■ **ASSIGNED TASK**:
Among the entries below, extract exactly the lines that run from the one with "<!-- Interfaces de" through the one with "<version>3.8.1</version>", both ends included.

■ **PROVIDED MATERIAL**:
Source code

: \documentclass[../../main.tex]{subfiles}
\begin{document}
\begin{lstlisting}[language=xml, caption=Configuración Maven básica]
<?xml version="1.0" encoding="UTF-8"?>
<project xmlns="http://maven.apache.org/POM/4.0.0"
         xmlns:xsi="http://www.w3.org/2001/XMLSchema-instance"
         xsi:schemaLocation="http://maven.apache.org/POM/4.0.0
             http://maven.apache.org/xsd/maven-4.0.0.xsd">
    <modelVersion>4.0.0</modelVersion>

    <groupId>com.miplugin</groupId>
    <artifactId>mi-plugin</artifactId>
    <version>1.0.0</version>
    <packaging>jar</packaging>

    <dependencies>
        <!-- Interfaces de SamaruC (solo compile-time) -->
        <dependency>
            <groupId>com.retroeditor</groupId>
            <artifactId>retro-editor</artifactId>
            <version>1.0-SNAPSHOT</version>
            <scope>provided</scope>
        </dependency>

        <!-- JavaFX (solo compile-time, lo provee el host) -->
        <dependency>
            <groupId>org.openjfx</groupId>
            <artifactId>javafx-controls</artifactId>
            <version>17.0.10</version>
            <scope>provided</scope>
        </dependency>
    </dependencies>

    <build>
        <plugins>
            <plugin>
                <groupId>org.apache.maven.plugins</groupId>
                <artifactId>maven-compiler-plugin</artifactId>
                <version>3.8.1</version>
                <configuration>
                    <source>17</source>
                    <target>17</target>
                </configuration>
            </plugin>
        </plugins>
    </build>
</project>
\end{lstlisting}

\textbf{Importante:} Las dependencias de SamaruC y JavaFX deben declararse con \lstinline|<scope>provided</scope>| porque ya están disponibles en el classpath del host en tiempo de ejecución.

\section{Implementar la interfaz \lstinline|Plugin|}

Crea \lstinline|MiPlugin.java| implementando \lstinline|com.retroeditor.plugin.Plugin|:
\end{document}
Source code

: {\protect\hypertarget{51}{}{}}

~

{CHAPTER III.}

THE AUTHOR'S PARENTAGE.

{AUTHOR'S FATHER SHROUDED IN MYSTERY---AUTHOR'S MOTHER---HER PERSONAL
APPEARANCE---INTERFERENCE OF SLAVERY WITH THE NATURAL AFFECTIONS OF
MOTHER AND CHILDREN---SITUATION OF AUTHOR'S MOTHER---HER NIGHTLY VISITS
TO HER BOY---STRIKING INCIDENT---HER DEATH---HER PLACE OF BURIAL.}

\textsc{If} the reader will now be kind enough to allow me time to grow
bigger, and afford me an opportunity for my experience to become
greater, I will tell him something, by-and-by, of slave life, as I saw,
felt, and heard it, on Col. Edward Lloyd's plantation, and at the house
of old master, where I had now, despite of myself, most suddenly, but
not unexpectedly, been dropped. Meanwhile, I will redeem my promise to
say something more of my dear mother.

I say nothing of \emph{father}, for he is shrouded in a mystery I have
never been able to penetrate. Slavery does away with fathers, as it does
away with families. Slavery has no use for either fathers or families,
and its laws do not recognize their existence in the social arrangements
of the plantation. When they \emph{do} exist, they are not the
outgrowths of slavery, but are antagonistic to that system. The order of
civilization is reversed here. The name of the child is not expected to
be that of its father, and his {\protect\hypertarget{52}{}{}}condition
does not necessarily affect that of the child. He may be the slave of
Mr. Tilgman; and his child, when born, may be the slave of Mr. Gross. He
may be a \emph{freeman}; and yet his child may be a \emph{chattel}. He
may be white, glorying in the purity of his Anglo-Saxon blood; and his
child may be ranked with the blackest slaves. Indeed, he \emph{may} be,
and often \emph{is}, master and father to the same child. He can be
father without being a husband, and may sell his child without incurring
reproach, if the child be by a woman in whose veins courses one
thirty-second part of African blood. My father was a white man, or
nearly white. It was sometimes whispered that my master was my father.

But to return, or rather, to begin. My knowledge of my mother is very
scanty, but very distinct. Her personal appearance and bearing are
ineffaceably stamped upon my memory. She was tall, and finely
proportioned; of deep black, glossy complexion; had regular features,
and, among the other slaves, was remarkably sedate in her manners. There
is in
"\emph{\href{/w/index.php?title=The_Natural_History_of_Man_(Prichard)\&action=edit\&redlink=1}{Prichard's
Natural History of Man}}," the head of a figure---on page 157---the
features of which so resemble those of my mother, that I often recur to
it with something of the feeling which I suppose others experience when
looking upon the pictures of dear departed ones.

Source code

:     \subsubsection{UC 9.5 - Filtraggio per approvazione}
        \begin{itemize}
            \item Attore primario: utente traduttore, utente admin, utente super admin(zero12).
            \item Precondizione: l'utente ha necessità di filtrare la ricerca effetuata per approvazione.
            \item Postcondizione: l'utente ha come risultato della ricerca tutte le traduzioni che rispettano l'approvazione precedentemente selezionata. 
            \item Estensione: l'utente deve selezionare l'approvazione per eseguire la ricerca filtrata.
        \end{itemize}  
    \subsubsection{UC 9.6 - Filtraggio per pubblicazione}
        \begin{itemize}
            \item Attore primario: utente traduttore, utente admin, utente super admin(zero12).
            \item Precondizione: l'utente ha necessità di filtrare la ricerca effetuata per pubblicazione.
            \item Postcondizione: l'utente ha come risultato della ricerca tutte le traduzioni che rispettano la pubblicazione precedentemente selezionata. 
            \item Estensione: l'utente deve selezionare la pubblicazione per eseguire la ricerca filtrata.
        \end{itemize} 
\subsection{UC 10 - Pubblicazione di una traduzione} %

■ **EXPECTED ANSWER**:
        <!-- Interfaces de SamaruC (solo compile-time) -->
        <dependency>
            <groupId>com.retroeditor</groupId>
            <artifactId>retro-editor</artifactId>
            <version>1.0-SNAPSHOT</version>
            <scope>provided</scope>
        </dependency>

        <!-- JavaFX (solo compile-time, lo provee el host) -->
        <dependency>
            <groupId>org.openjfx</groupId>
            <artifactId>javafx-controls</artifactId>
            <version>17.0.10</version>
            <scope>provided</scope>
        </dependency>
    </dependencies>

    <build>
        <plugins>
            <plugin>
                <groupId>org.apache.maven.plugins</groupId>
                <artifactId>maven-compiler-plugin</artifactId>
                <version>3.8.1</version>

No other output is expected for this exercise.